[Task details] Reproduce, word for word, every line starting at the line that contains "埃森哲咨询公司之间的合作和S" and ending with the final line of the entries.

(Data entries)
━━━━━━━━━━━━━━━━
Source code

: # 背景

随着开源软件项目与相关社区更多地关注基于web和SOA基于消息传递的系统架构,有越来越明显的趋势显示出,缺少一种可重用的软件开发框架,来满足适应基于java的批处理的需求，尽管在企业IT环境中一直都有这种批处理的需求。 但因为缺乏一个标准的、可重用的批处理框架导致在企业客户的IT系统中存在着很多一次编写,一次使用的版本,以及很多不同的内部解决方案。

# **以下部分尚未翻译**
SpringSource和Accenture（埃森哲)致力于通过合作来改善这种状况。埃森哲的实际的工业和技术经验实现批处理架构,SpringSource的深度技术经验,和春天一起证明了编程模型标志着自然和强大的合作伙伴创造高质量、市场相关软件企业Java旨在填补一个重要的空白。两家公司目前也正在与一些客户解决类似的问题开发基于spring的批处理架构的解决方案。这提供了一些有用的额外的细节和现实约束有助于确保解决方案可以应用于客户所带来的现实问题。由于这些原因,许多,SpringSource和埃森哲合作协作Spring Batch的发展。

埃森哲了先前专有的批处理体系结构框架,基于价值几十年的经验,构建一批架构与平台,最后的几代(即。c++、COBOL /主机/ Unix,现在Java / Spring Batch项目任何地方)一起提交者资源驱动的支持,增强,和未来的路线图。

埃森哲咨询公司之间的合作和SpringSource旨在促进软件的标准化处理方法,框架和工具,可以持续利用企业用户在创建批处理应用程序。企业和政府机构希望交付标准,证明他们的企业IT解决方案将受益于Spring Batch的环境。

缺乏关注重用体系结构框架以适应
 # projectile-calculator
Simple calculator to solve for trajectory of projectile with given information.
━━━━━━━━━━━━━━━━
[Answer to the problem]
埃森哲咨询公司之间的合作和SpringSource旨在促进软件的标准化处理方法,框架和工具,可以持续利用企业用户在创建批处理应用程序。企业和政府机构希望交付标准,证明他们的企业IT解决方案将受益于Spring Batch的环境。

缺乏关注重用体系结构框架以适应
 # projectile-calculator
Simple calculator to solve for trajectory of projectile with given information.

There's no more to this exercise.